AIER has developed a new and very useful index that measures price changes among goods and services that most of us purchase regularly. This greatly improves our ability to measure the cost of unanticipated price inflation and the impact it might have on investors’ household budgets. It is clear that the Consumer Price Index (CPI-U) is inadequate for this purpose. This has important implications for traditional inflation-hedging vehicles.

Monetary expansion allows the U.S. government to spend beyond its means. To the extent this results in unanticipated price inflation, it presents a significant risk to an investor’s household budget. The CPI is cited commonly by the media as the measure of changes in households’ cost-of-living, and is used extensively by financial planners when they assess household budgets and formulate investment strategies.

Many investors tell us that the CPI in fact understates changes in their personal day-to-day living costs. They grow more frustrated when the media reports that the Federal Reserve, when establishing monetary policy, refers to an adjusted CPI that excludes food and energy prices.
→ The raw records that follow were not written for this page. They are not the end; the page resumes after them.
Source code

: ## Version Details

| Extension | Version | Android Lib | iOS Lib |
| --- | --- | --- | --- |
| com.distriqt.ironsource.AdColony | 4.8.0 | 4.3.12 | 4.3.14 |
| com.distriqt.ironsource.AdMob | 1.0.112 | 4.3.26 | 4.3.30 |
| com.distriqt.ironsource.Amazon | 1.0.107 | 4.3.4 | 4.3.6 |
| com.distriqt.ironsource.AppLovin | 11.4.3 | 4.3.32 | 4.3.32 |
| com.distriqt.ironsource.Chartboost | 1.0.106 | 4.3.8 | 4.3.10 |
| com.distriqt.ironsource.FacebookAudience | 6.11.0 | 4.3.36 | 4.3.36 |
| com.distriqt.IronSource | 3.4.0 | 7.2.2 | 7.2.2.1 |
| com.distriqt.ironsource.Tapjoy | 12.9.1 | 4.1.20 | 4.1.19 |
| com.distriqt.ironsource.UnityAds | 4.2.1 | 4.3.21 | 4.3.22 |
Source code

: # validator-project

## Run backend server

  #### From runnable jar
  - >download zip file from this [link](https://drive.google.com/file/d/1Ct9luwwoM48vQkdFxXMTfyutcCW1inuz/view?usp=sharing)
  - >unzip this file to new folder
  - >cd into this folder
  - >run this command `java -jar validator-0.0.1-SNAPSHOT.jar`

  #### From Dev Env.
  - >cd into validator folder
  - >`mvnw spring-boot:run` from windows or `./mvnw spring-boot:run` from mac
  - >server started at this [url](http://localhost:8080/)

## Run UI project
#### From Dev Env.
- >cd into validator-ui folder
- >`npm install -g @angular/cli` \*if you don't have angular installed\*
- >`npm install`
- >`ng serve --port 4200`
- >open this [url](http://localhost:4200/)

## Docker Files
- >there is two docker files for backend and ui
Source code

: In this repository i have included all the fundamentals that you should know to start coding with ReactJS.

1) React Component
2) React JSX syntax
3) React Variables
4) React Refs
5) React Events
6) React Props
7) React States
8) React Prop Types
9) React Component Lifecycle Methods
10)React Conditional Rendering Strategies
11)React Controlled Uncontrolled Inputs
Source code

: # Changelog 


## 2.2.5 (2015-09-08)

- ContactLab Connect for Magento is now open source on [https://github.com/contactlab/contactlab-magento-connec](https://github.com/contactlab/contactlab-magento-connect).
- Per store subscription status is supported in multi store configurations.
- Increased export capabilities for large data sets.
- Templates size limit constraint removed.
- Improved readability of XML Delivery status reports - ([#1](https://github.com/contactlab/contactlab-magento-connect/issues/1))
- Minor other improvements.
Many of us after all routinely fill our gas tanks for more than $50 each week and families can easily spend $200 for a trip to the grocery store.

Our parent, the American Institute for Economic Research (AIER) has responded to these concerns. Their recent Economic Bulletin provides a detailed discussion of the CPI (and other price indexes published by the Bureau of Labor Statistics), and introduces the Everyday Price Index (EPI), an innovative alternative that is far better suited for household budgeting and investment planning.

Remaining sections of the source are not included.